Ed Curry, president of Curry Seed and Chile Company and a member of Gov. Hobb's Water Policy Council, speaks to attendees of the first Farmers Organizing and Creating Opportunities' summit, a nonprofit working to address the issues of small producers, on March 2, 2024.

Access to capital and markets still holds back small-scale organic growers in the area, said Cardona. They are also heading into a water-scarce future with new government regulations.

“We want to stay on our land,” said Cardona, a third-generation Mexican-American farmer. “We want to pass this to our kids.”

In panels and breakout groups, growers and others discussed the needs and potential routes to build strong marketing and branding strategies for specialty crops, how to bring added value to their product, and how to expand farm-to-institution models. They called for the creation of the first committee within FOCO to lead branding and marketing research.

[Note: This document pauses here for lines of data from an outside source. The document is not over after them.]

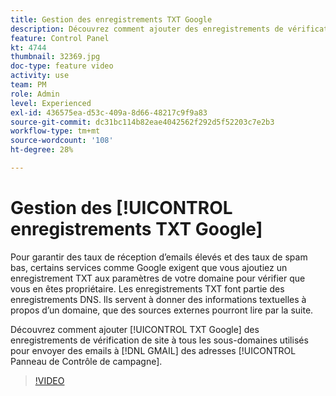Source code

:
 ```yaml
---
title: Gestion des enregistrements TXT Google
description: Découvrez comment ajouter des enregistrements de vérification de site TXT Google aux sous-domaines utilisés pour envoyer des emails aux adresses GMAIL via le Panneau de Contrôle Campaign.
feature: Control Panel
kt: 4744
thumbnail: 32369.jpg
doc-type: feature video
activity: use
team: PM
role: Admin
level: Experienced
exl-id: 436575ea-d53c-409a-8d66-48217c9f9a83
source-git-commit: dc31bc114b82eae4042562f292d5f52203c7e2b3
workflow-type: tm+mt
source-wordcount: '108'
ht-degree: 28%

---
```


# Gestion des [!UICONTROL enregistrements TXT Google]

Pour garantir des taux de réception d’emails élevés et des taux de spam bas, certains services comme Google exigent que vous ajoutiez un enregistrement TXT aux paramètres de votre domaine pour vérifier que vous en êtes propriétaire. Les enregistrements TXT font partie des enregistrements DNS. Ils servent à donner des informations textuelles à propos d’un domaine, que des sources externes pourront lire par la suite.

Découvrez comment ajouter [!UICONTROL TXT Google] des enregistrements de vérification de site à tous les sous-domaines utilisés pour envoyer des emails à [!DNL GMAIL] des adresses [!UICONTROL Panneau de Contrôle de campagne].

>[!VIDEO](https://video.tv.adobe.com/v/32369?quality=12)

At the farmer-centered summit were about 15 producers and several food system advocates. Government representatives attended as listeners. Among them were Gloria Montaño-Green, U.S. Department of Agriculture deputy undersecretary, and Arizona Department of Agriculture Director Paul Brierly.

The event was held in collaboration with Potlikker Capital, a tax-exempt charitable capital fund that serves farmers and ranchers who are BIPOC, Black, Indigenous, and people of color. In Arizona they’ve awarded five loans and grants.

Pinnacle Prevention, the Community Food Bank of Southern Arizona, and the Arizona Food Systems Network provided seed grants for the event.

"One of the greatest benefits (of FOCO) has already happened," said Claudio Rodriguez, director of policy and community organizing at the Community Food Bank, and a board member at the nonprofit. "It's that connection time between farmers, government agencies, and folks who will help with the market and procurement process to get farmers products out into Arizona and onto the table of Arizona families."

"Arizona can feed itself, but only if it chooses to support it small rural farmers."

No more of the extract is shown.